▶ [INSTRUCTIONS TO FOLLOW]
The word "link": in how many lines of the records does it appear? Reply with the number alone.

[Opening SOURCE MATERIAL section]

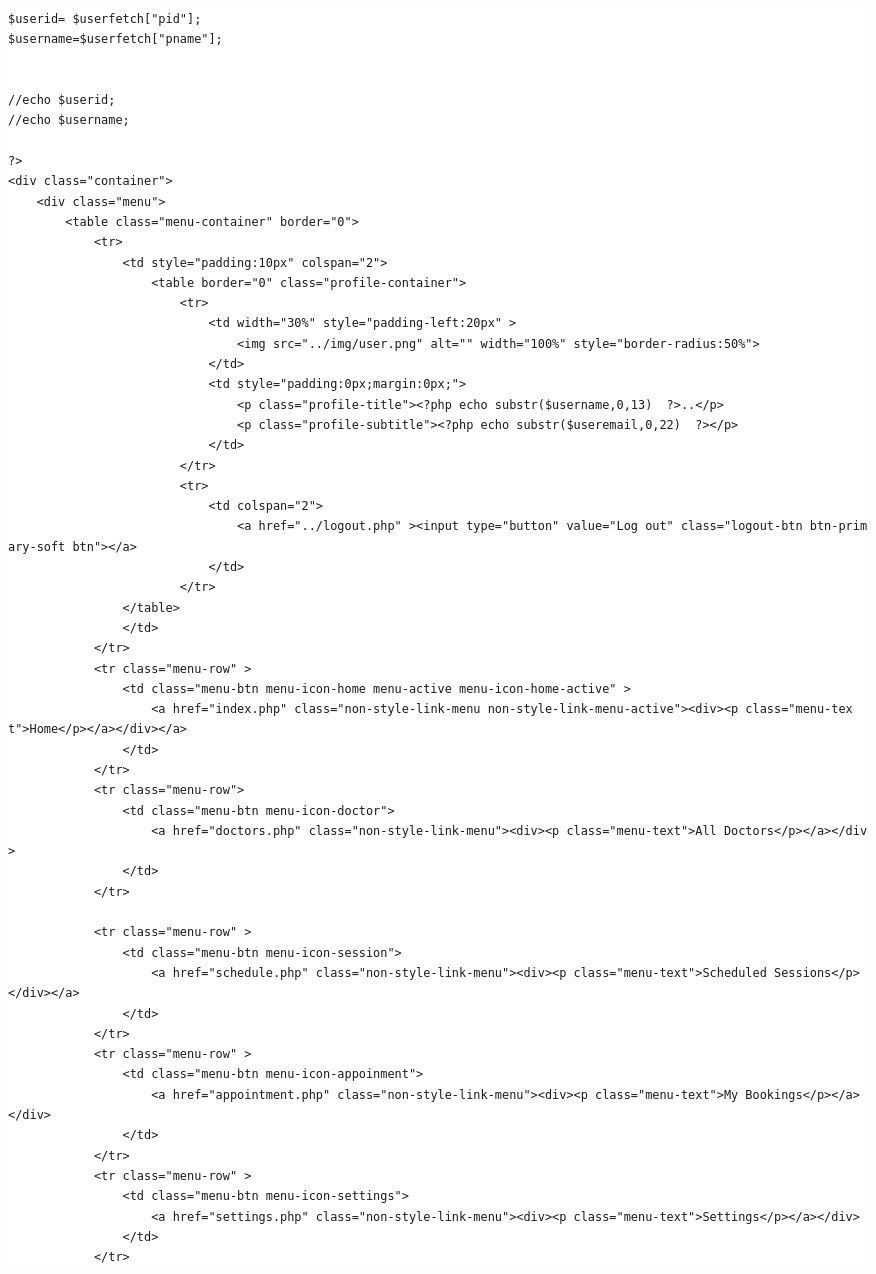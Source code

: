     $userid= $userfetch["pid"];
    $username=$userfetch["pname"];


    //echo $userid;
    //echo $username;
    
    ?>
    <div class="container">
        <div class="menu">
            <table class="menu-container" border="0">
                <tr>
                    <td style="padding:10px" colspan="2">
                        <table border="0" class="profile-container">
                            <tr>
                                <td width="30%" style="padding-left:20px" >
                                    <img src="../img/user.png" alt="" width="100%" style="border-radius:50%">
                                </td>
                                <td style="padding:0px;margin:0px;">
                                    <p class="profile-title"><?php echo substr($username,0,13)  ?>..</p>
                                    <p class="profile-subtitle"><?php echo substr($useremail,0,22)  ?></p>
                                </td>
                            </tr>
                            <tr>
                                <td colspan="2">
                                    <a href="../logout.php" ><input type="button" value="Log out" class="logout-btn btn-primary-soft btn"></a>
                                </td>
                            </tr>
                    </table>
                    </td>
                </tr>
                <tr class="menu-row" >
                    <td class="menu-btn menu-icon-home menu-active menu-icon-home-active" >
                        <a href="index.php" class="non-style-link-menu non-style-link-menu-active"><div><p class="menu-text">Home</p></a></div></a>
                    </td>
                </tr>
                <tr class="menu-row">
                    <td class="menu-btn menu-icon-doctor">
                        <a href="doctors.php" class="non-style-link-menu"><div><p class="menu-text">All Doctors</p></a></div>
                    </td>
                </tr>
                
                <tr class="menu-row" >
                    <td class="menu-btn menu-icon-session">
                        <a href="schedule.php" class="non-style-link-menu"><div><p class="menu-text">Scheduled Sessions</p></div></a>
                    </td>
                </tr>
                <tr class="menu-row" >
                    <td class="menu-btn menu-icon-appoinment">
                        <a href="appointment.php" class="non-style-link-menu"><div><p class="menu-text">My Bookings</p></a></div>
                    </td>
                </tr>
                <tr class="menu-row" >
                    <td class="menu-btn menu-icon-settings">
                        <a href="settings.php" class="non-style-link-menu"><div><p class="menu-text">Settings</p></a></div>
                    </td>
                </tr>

[Closing SOURCE MATERIAL section]

▶ [SOLUTION TO THIS EXERCISE]
5